L’agence américaine de renseignement a confirmé avoir détruit au moins deux vidéos. Celles-ci montraient l’interrogatoire musclé de deux membres actifs d’al-Qaïda. Des défenseurs des droits de l’homme reprochent à la CIA d’avoir effacé des traces de torture sur des prisonniers.

La nouvelle polémique sur le programme secret de détention et d’interrogatoire de la CIA est arrivée par un article publié dans le New York Times. Dans ses colonnes, le quotidien affirme que des vidéos, enregistrées en 2002 par des membres des services secrets américains, « montraient des agents de la CIA soumettant des suspects de terrorisme, notamment Abou Zoubaydah (l’un des recruteurs en chef du réseau al-Qaïda et proche d’Oussama ben Laden ndlr) à des techniques d’interrogatoire sévères ». Et, s’appuyant sur plusieurs sources anonymes, l’article poursuit : « Ces enregistrements ont été détruits parce que les officiers étaient inquiets que des vidéos montrant des méthodes d’interrogatoire dures pourraient créer un risque sur le plan légal pour les employés de la CIA ».     

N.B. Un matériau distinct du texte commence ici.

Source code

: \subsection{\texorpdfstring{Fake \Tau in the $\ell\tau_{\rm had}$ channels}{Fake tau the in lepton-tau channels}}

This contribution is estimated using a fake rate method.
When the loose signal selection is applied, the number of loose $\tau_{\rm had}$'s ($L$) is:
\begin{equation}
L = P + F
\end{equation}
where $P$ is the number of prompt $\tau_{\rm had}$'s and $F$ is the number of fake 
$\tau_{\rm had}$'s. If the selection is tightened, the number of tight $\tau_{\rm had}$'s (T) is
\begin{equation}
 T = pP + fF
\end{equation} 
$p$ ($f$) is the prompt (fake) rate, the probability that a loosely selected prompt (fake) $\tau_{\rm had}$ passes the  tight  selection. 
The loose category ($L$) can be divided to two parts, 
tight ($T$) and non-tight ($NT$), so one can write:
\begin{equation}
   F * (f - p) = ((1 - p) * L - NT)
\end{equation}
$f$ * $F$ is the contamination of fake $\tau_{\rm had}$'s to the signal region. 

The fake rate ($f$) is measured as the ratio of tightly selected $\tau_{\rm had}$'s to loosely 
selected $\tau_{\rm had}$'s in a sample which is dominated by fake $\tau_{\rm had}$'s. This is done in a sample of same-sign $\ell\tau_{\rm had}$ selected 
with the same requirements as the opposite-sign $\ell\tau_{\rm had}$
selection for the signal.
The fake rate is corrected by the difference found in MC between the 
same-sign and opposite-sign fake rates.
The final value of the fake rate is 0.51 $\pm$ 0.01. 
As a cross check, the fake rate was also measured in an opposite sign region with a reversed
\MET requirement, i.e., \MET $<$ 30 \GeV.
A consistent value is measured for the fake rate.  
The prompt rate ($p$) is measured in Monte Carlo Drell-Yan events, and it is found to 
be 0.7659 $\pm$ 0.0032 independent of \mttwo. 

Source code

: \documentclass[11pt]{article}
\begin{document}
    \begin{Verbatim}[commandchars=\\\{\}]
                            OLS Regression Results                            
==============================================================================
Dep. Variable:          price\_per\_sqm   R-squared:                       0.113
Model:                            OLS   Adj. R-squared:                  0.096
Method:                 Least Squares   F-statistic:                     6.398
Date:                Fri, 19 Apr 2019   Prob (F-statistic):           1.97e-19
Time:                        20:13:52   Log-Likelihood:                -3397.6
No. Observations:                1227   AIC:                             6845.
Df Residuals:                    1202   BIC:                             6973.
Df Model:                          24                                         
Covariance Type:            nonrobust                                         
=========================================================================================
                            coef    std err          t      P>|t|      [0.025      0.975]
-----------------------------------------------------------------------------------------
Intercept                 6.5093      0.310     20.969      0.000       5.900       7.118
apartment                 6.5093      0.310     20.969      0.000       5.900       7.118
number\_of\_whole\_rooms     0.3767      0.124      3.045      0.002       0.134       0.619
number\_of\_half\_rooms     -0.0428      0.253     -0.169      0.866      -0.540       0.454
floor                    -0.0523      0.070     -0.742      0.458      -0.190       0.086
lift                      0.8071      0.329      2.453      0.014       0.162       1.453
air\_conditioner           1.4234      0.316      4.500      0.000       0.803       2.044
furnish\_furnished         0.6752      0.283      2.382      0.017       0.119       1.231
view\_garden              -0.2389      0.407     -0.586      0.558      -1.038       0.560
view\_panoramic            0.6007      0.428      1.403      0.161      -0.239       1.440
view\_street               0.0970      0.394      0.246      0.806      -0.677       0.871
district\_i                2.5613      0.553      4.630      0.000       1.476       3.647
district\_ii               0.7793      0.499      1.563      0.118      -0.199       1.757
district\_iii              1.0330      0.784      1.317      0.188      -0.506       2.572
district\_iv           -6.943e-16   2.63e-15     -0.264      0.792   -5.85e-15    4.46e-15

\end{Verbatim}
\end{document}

« Les vidéos représentaient un risque pour la sécurité des agents »

Le général Michael Hayden, directeur de la CIA. 

		(Photo : AFP)
Le général Michael Hayden, directeur de la CIA.
(Photo : AFP)

Voyant le nouveau scandale venir, le directeur de la CIA, Michael Hayden, a envoyé un mémo au personnel de l’agence de renseignement pour, comme il écrit, « prévenir le risque que des faits soient mal interprétés ».

Tout d’abord, Michael Hayden explique aux agents de la CIA pourquoi les vidéos ont été tournées en 2002 : selon le directeur, elles servaient à une sorte de « contrôle interne » de l’application du nouveau programme secret de détention et d’interrogation de terroristes présumés. C’était justement dans le but de ce contrôle qu’en 2003 les bandes ont été examinées par des agents spéciaux de la CIA. Toujours selon Mr. Hayden, ces derniers avaient alors qualifié les méthodes d’interrogatoire enregistrées sur les vidéos de conformes à la loi américaine.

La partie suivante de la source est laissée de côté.